Additionally we want to express clearly, that we disallow the bridging of Matrix in general, since some of these issues are universal to its bridging stack and at the same time intolerable.

Migration recommendations include several self-hosted, native and persistent IRC clients

• Weechat (ncurses, relaying)
• Quassel (relaying)
• The Lounge (web)

as well as bridged protocols

• XMPP (multiple clients, media sharing)
  • configure your XMPP-Server to support Stream Management and MAM

and hosted options, which we will not advertise for.

Jan 1 2016

After finalising our upgrade of the GroupServ interface, we now would like to announce the availability of custom group-based virtual hosts. Currently, this is an offer for hackerspaces, Freifunk communities, and FOSS projects only - other applications may be evaluated on a case-by-case basis.

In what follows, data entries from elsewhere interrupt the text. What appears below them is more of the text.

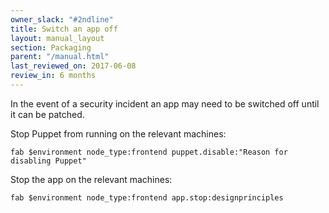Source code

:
 ```yaml
---
owner_slack: "#2ndline"
title: Switch an app off
layout: manual_layout
section: Packaging
parent: "/manual.html"
last_reviewed_on: 2017-06-08
review_in: 6 months
---
```


In the event of a security incident an app may need to be switched off until it
can be patched.

Stop Puppet from running on the relevant machines:

```
fab $environment node_type:frontend puppet.disable:"Reason for disabling Puppet"
```

Stop the app on the relevant machines:

```
fab $environment node_type:frontend app.stop:designprinciples
```
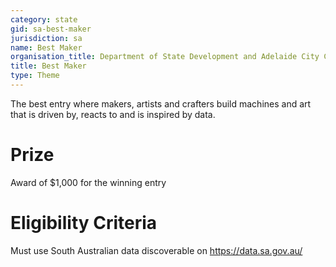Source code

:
 ```yaml
---
category: state
gid: sa-best-maker
jurisdiction: sa
name: Best Maker
organisation_title: Department of State Development and Adelaide City Council
title: Best Maker
type: Theme
---
```


The best entry where makers, artists and crafters build machines and art that is driven by, reacts to and is inspired by data.

# Prize
Award of $1,000 for the winning entry

# Eligibility Criteria
Must use South Australian data discoverable on https://data.sa.gov.au/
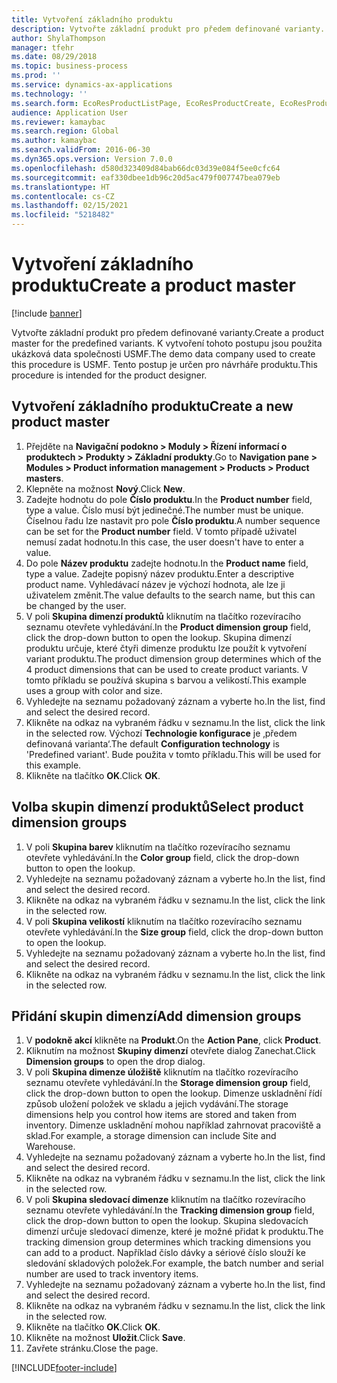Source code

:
 ```yaml
---
title: Vytvoření základního produktu
description: Vytvořte základní produkt pro předem definované varianty.
author: ShylaThompson
manager: tfehr
ms.date: 08/29/2018
ms.topic: business-process
ms.prod: ''
ms.service: dynamics-ax-applications
ms.technology: ''
ms.search.form: EcoResProductListPage, EcoResProductCreate, EcoResProductDetails, EcoResProductInventoryDimensionGroups
audience: Application User
ms.reviewer: kamaybac
ms.search.region: Global
ms.author: kamaybac
ms.search.validFrom: 2016-06-30
ms.dyn365.ops.version: Version 7.0.0
ms.openlocfilehash: d580d323409d84bab66dc03d39e084f5ee0cfc64
ms.sourcegitcommit: eaf330dbee1db96c20d5ac479f007747bea079eb
ms.translationtype: HT
ms.contentlocale: cs-CZ
ms.lasthandoff: 02/15/2021
ms.locfileid: "5218482"
---
```

# <a name="create-a-product-master"></a><span data-ttu-id="6b3e2-103">Vytvoření základního produktu</span><span class="sxs-lookup"><span data-stu-id="6b3e2-103">Create a product master</span></span>

[!include [banner](../../includes/banner.md)]

<span data-ttu-id="6b3e2-104">Vytvořte základní produkt pro předem definované varianty.</span><span class="sxs-lookup"><span data-stu-id="6b3e2-104">Create a product master for the predefined variants.</span></span> <span data-ttu-id="6b3e2-105">K vytvoření tohoto postupu jsou použita ukázková data společnosti USMF.</span><span class="sxs-lookup"><span data-stu-id="6b3e2-105">The demo data company used to create this procedure is USMF.</span></span> <span data-ttu-id="6b3e2-106">Tento postup je určen pro návrháře produktu.</span><span class="sxs-lookup"><span data-stu-id="6b3e2-106">This procedure is intended for the product designer.</span></span>


## <a name="create-a-new-product-master"></a><span data-ttu-id="6b3e2-107">Vytvoření základního produktu</span><span class="sxs-lookup"><span data-stu-id="6b3e2-107">Create a new product master</span></span>
1. <span data-ttu-id="6b3e2-108">Přejděte na **Navigační podokno > Moduly > Řízení informací o produktech > Produkty > Základní produkty**.</span><span class="sxs-lookup"><span data-stu-id="6b3e2-108">Go to **Navigation pane > Modules > Product information management > Products > Product masters**.</span></span>
2. <span data-ttu-id="6b3e2-109">Klepněte na možnost **Nový**.</span><span class="sxs-lookup"><span data-stu-id="6b3e2-109">Click **New**.</span></span>
3. <span data-ttu-id="6b3e2-110">Zadejte hodnotu do pole **Číslo produktu**.</span><span class="sxs-lookup"><span data-stu-id="6b3e2-110">In the **Product number** field, type a value.</span></span> <span data-ttu-id="6b3e2-111">Číslo musí být jedinečné.</span><span class="sxs-lookup"><span data-stu-id="6b3e2-111">The number must be unique.</span></span> <span data-ttu-id="6b3e2-112">Číselnou řadu lze nastavit pro pole **Číslo produktu**.</span><span class="sxs-lookup"><span data-stu-id="6b3e2-112">A number sequence can be set for the **Product number** field.</span></span> <span data-ttu-id="6b3e2-113">V tomto případě uživatel nemusí zadat hodnotu.</span><span class="sxs-lookup"><span data-stu-id="6b3e2-113">In this case, the user doesn't have to enter a value.</span></span>
4. <span data-ttu-id="6b3e2-114">Do pole **Název produktu** zadejte hodnotu.</span><span class="sxs-lookup"><span data-stu-id="6b3e2-114">In the **Product name** field, type a value.</span></span> <span data-ttu-id="6b3e2-115">Zadejte popisný název produktu.</span><span class="sxs-lookup"><span data-stu-id="6b3e2-115">Enter a descriptive product name.</span></span> <span data-ttu-id="6b3e2-116">Vyhledávací název je výchozí hodnota, ale lze ji uživatelem změnit.</span><span class="sxs-lookup"><span data-stu-id="6b3e2-116">The value defaults to the search name, but this can be changed by the user.</span></span>
5. <span data-ttu-id="6b3e2-117">V poli **Skupina dimenzí produktů** kliknutím na tlačítko rozevíracího seznamu otevřete vyhledávání.</span><span class="sxs-lookup"><span data-stu-id="6b3e2-117">In the **Product dimension group** field, click the drop-down button to open the lookup.</span></span> <span data-ttu-id="6b3e2-118">Skupina dimenzí produktu určuje, které čtyři dimenze produktu lze použít k vytvoření variant produktu.</span><span class="sxs-lookup"><span data-stu-id="6b3e2-118">The product dimension group determines which of the 4 product dimensions that can be used to create product variants.</span></span> <span data-ttu-id="6b3e2-119">V tomto příkladu se používá skupina s barvou a velikostí.</span><span class="sxs-lookup"><span data-stu-id="6b3e2-119">This example uses a group with color and size.</span></span>
6. <span data-ttu-id="6b3e2-120">Vyhledejte na seznamu požadovaný záznam a vyberte ho.</span><span class="sxs-lookup"><span data-stu-id="6b3e2-120">In the list, find and select the desired record.</span></span>
7. <span data-ttu-id="6b3e2-121">Klikněte na odkaz na vybraném řádku v seznamu.</span><span class="sxs-lookup"><span data-stu-id="6b3e2-121">In the list, click the link in the selected row.</span></span> <span data-ttu-id="6b3e2-122">Výchozí **Technologie konfigurace** je ‚předem definovaná varianta‘.</span><span class="sxs-lookup"><span data-stu-id="6b3e2-122">The default **Configuration technology** is 'Predefined variant'.</span></span> <span data-ttu-id="6b3e2-123">Bude použita v tomto příkladu.</span><span class="sxs-lookup"><span data-stu-id="6b3e2-123">This will be used for this example.</span></span>
8. <span data-ttu-id="6b3e2-124">Klikněte na tlačítko **OK**.</span><span class="sxs-lookup"><span data-stu-id="6b3e2-124">Click **OK**.</span></span>

## <a name="select-product-dimension-groups"></a><span data-ttu-id="6b3e2-125">Volba skupin dimenzí produktů</span><span class="sxs-lookup"><span data-stu-id="6b3e2-125">Select product dimension groups</span></span>
1. <span data-ttu-id="6b3e2-126">V poli **Skupina barev** kliknutím na tlačítko rozevíracího seznamu otevřete vyhledávání.</span><span class="sxs-lookup"><span data-stu-id="6b3e2-126">In the **Color group** field, click the drop-down button to open the lookup.</span></span>
2. <span data-ttu-id="6b3e2-127">Vyhledejte na seznamu požadovaný záznam a vyberte ho.</span><span class="sxs-lookup"><span data-stu-id="6b3e2-127">In the list, find and select the desired record.</span></span>
3. <span data-ttu-id="6b3e2-128">Klikněte na odkaz na vybraném řádku v seznamu.</span><span class="sxs-lookup"><span data-stu-id="6b3e2-128">In the list, click the link in the selected row.</span></span>
4. <span data-ttu-id="6b3e2-129">V poli **Skupina velikostí** kliknutím na tlačítko rozevíracího seznamu otevřete vyhledávání.</span><span class="sxs-lookup"><span data-stu-id="6b3e2-129">In the **Size group** field, click the drop-down button to open the lookup.</span></span>
5. <span data-ttu-id="6b3e2-130">Vyhledejte na seznamu požadovaný záznam a vyberte ho.</span><span class="sxs-lookup"><span data-stu-id="6b3e2-130">In the list, find and select the desired record.</span></span>
6. <span data-ttu-id="6b3e2-131">Klikněte na odkaz na vybraném řádku v seznamu.</span><span class="sxs-lookup"><span data-stu-id="6b3e2-131">In the list, click the link in the selected row.</span></span>

## <a name="add-dimension-groups"></a><span data-ttu-id="6b3e2-132">Přidání skupin dimenzí</span><span class="sxs-lookup"><span data-stu-id="6b3e2-132">Add dimension groups</span></span>
1. <span data-ttu-id="6b3e2-133">V **podokně akcí** klikněte na **Produkt**.</span><span class="sxs-lookup"><span data-stu-id="6b3e2-133">On the **Action Pane**, click **Product**.</span></span>
2. <span data-ttu-id="6b3e2-134">Kliknutím na možnost **Skupiny dimenzí** otevřete dialog Zanechat.</span><span class="sxs-lookup"><span data-stu-id="6b3e2-134">Click **Dimension groups** to open the drop dialog.</span></span>
3. <span data-ttu-id="6b3e2-135">V poli **Skupina dimenze úložiště** kliknutím na tlačítko rozevíracího seznamu otevřete vyhledávání.</span><span class="sxs-lookup"><span data-stu-id="6b3e2-135">In the **Storage dimension group** field, click the drop-down button to open the lookup.</span></span> <span data-ttu-id="6b3e2-136">Dimenze uskladnění řídí způsob uložení položek ve skladu a jejich vydávání.</span><span class="sxs-lookup"><span data-stu-id="6b3e2-136">The storage dimensions help you control how items are stored and taken from inventory.</span></span> <span data-ttu-id="6b3e2-137">Dimenze uskladnění mohou například zahrnovat pracoviště a sklad.</span><span class="sxs-lookup"><span data-stu-id="6b3e2-137">For example, a storage dimension can include Site and Warehouse.</span></span>
4. <span data-ttu-id="6b3e2-138">Vyhledejte na seznamu požadovaný záznam a vyberte ho.</span><span class="sxs-lookup"><span data-stu-id="6b3e2-138">In the list, find and select the desired record.</span></span>
5. <span data-ttu-id="6b3e2-139">Klikněte na odkaz na vybraném řádku v seznamu.</span><span class="sxs-lookup"><span data-stu-id="6b3e2-139">In the list, click the link in the selected row.</span></span>
6. <span data-ttu-id="6b3e2-140">V poli **Skupina sledovací dimenze** kliknutím na tlačítko rozevíracího seznamu otevřete vyhledávání.</span><span class="sxs-lookup"><span data-stu-id="6b3e2-140">In the **Tracking dimension group** field, click the drop-down button to open the lookup.</span></span> <span data-ttu-id="6b3e2-141">Skupina sledovacích dimenzí určuje sledovací dimenze, které je možné přidat k produktu.</span><span class="sxs-lookup"><span data-stu-id="6b3e2-141">The tracking dimension group determines which tracking dimensions you can add to a product.</span></span> <span data-ttu-id="6b3e2-142">Například číslo dávky a sériové číslo slouží ke sledování skladových položek.</span><span class="sxs-lookup"><span data-stu-id="6b3e2-142">For example, the batch number and serial number are used to track inventory items.</span></span>
7. <span data-ttu-id="6b3e2-143">Vyhledejte na seznamu požadovaný záznam a vyberte ho.</span><span class="sxs-lookup"><span data-stu-id="6b3e2-143">In the list, find and select the desired record.</span></span>
8. <span data-ttu-id="6b3e2-144">Klikněte na odkaz na vybraném řádku v seznamu.</span><span class="sxs-lookup"><span data-stu-id="6b3e2-144">In the list, click the link in the selected row.</span></span>
9. <span data-ttu-id="6b3e2-145">Klikněte na tlačítko **OK**.</span><span class="sxs-lookup"><span data-stu-id="6b3e2-145">Click **OK**.</span></span>
10. <span data-ttu-id="6b3e2-146">Klikněte na možnost **Uložit**.</span><span class="sxs-lookup"><span data-stu-id="6b3e2-146">Click **Save**.</span></span>
11. <span data-ttu-id="6b3e2-147">Zavřete stránku.</span><span class="sxs-lookup"><span data-stu-id="6b3e2-147">Close the page.</span></span>



[!INCLUDE[footer-include](../../../includes/footer-banner.md)]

If you are a group founder (flag +F), you can join the #hackint channel and request your vhost. Members of the group need the +v flag to have the custom virtual host offered through HostServ.

Happy New Year!

Aug 18 2015

We're now providing a https-enabled webchat interface!

Jul 9 2015

We replaced our Certificate Authority to support contemporary security standards. Please take the time to properly verify the new root certificate before using it.

Feb 2 2015

Access from i2p is no longer possible. This is due to the resource hungry i2p software, compared to other parts of the IRC ecosystem, as well as due to very low usage, averaging only about five users. We're sorry for this and hope to remedy the situation in the future; at present, however, due to resource shortage this step has become necessary.

Jan 31 2015

We have a new policy on anonymous access. Registration for anonymous users has been limited.